Unfortunately, my job search did not end there. Things were not all as they seemed at Buffalo for me, at least early on. I was dissatisfied with some aspects of my job at the time and rather than try to stick things out, I ended up resuming my job search. To be honest, I probably shouldn’t have jumped ship so quickly, but I did. I ended up at a company called Needly. Due to circumstances entirely beyond my control, I ended up getting hired in for a job that I didn’t exactly interview for. An unintentional bait-and-switch resulted in my extreme dissatisfaction. Again my job search resumed, and through an interesting chain of events, I ended up back at Buffalo.
I’m very happy at Buffalo now. The problems I had at the beginning of the year are not present. I work on internal tools and systems. Basically, I’m a support guy for much of the organization. Need realtime graphs built? You can probably come to me. Need tools to edit player data? Me. Need a custom web board to surface customer service issues? I’m your man, Stan.
So during the last 10 months, I think you can say I’m pretty in-tune with the current state-of-affairs within the LAMP stack tech market in west LA. I’ve had a bunch of interviews and some code challenges. I’ve seen countless job requirements floating about. I’ve had an insane number of recruiters constantly getting in touch with me about possible opportunities – and all of that started a few months after I started at Meteor, so that’s been pretty constant. The companies I’ve interviewed at have been extremely varied in terms of what kinds of software they work on, their business practices, their culture and more. I’ve come a long way and with all of this experience, here I am to tell you one simple sentence that will require a lot of explanation.
I am not a rock star.
Many, many job requirements I came across use marketing-style terms such as “rock star” and “change the world.” Obviously you know what “change the world” means, but in terms of software engineers, a “rock star” is basically what you’d imagine them to me – someone who kicks ass, takes names and blows the competition away. Ideally you’d love to have tons of rock stars all over your engineering organization, right? Well, of course you want quality engineers. Aside from them, you’ll also need a good product, good product management, good executives, good financial backing, etc. But good engineers, yes.
Typically these marketing terms are coupled in with job reqs that have all sorts of interesting benefits and perks. I came across one that said the company offered three catered meals per day. Per day, folks! Shit, you’d almost never have to go grocery shopping for your home, save for weekends, right? Other perks are things like stock options, foosball tables and more.
I interviewed at one place before joining Buffalo the first time that had some incredible talent in the building. These guys knew their shit. Actually, I came across a few different places that had some high intelligence in-house. I felt humbled by one of them – Gravity. Man, those guys have sick skills and knowledge. More power to them.

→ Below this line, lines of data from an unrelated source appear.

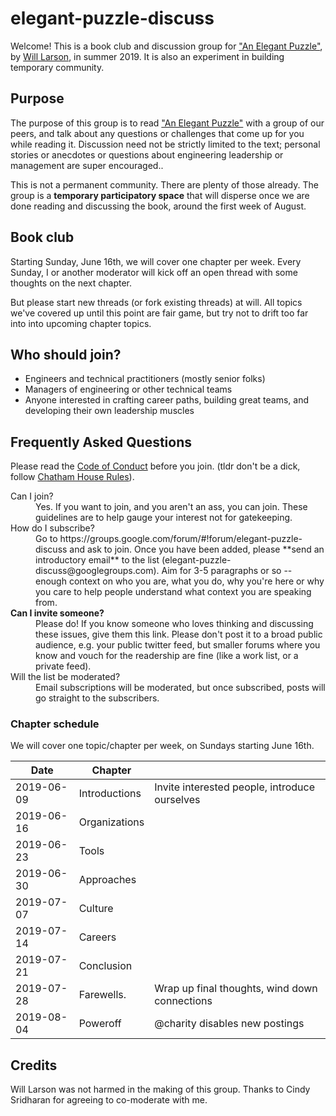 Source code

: elegant-puzzle-discuss
=========

Welcome!  This is a book club and discussion group for ["An Elegant Puzzle"](https://lethain.com/elegant-puzzle/), by [Will Larson](https://twitter.com/lethain), in summer 2019.  It is also an experiment in building temporary community.

## Purpose

The purpose of this group is to read ["An Elegant Puzzle"](https://lethain.com/elegant-puzzle/) with a group of our peers, and talk about any questions or challenges that come up for you while reading it.  Discussion need not be strictly limited to the text; personal stories or anecdotes or questions about engineering leadership or management are super encouraged..

This is not a permanent community.  There are plenty of those already.  The group is a **temporary participatory space** that will disperse once we are done reading and discussing the book, around the first week of August.

## Book club

Starting Sunday, June 16th, we will cover one chapter per week.  Every Sunday, I or another moderator will kick off an open thread with some thoughts on the next chapter.  

But please start new threads (or fork existing threads) at will.  All topics we've covered up until this point are fair game, but try not to drift too far into into upcoming chapter topics.

## Who should join?

* Engineers and technical practitioners (mostly senior folks)
* Managers of engineering or other technical teams
* Anyone interested in crafting career paths, building great teams, and developing their own leadership muscles

## Frequently Asked Questions
 
Please read the [Code of Conduct](https://github.com/charity/elegant-puzzle-discuss/edit/master/CODE_OF_CONDUCT.md) before you join.  (tldr don't be a dick, follow [Chatham House Rules](https://en.wikipedia.org/wiki/Chatham_House_Rule)). 

<dl>
  <dt><bold> Can I join?</bold></dt>
  <dd> Yes.  If you want to join, and you aren't an ass, you can join.  These guidelines are to help gauge your interest not for gatekeeping.</dd>
  <dt><bold> How do I subscribe? </bold> </dt>
  <dd> Go to https://groups.google.com/forum/#!forum/elegant-puzzle-discuss and ask to join.  Once you have been added, please **send an introductory email** to the list (elegant-puzzle-discuss@googlegroups.com).  Aim for 3-5 paragraphs or so -- enough context on who you are, what you do, why you're here or why you care to help people understand what context you are speaking from. </dd>
  <dt> <strong> Can I invite someone?</strong> </dt>
  <dd> Please do!  If you know someone who loves thinking and discussing these issues, give them this link.  Please don't post it to a broad public audience, e.g. your public twitter feed, but smaller forums where you know and vouch for the readership are fine (like a work list, or a private feed).</dd>  
  <dt> Will the list be moderated?</dt>
  <dd> Email subscriptions will be moderated, but once subscribed, posts will go straight to the subscribers.</dd>

</dl>

### Chapter schedule

We will cover one topic/chapter per week, on Sundays starting June 16th.

| Date | Chapter |  |
| ---- | --------| ------- |
| 2019-06-09 | Introductions | Invite interested people, introduce ourselves |
| 2019-06-16 | Organizations | |
| 2019-06-23 | Tools | |
| 2019-06-30 | Approaches | |
| 2019-07-07 | Culture | |
| 2019-07-14 | Careers | |
| 2019-07-21 | Conclusion | |
| 2019-07-28 | Farewells. | Wrap up final thoughts, wind down connections | 
| 2019-08-04 | Poweroff | @charity disables new postings 

## Credits

Will Larson was not harmed in the making of this group.  Thanks to Cindy Sridharan for agreeing to co-moderate with me.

Anyway, this one place I interviewed at in late 2011 had this mentality of really enjoying what they work on. Everybody is excited to be there. To revolutionize the industry they were in. To change the world. Dedicated to their craft. Getting the job done.
This was all told to me, of course. I wouldn’t have been able to make this kind of characterization of their engineers (and other professionals) during the time I was there. I got so much marketing speak out of these guys it made my head spin. I had to actually ask numerous questions, some that I’m not comfortable asking in a job interview setting, just to get pertinent details as to what their environment and culture were like.
Basically, this place worked their engineers to the bone. I know someone who is friends with one of the leads at this place. He told me they’re pulling 60- to 70-hour weeks regularly to get shit done. They’re staying late on weekdays and coming in at least one day on almost every weekend. And their product hasn’t even gone to market yet. This was not an environment I wanted to be in.
See, places that use terminology like “rock star” and “change the world” are trying to sell you a job. In my experience, these places are looking for guys that have some talent, of course, but talent that they can burn out in no time flat. I understand that west LA is a startup scene. Long hours may have to be put in. But that’s not the kind of stuff I’m interested in. And potential employers can’t put “May work 50-60 hours per week” on their job reqs – they’ll never hire anybody. So they market the shit out of these things to get people in the door.
These places are trying to market a job to me, and I don’t like it. I am really good at what I do, don’t get me wrong. But I’m not a “rock star” because I want to work a human work week. I like putting in 40 hours and having the remainder of my week to myself to do what I please. Run OMGN. Hang out with friends. Play some games. Watch some TV and movies. I don’t want to spend my life working for someone else’s product. Even if I’ve got a bit of a stake in it, because chances are you’ll never make big bucks at a startup if you’re not a founder. The chances of making it big are too low.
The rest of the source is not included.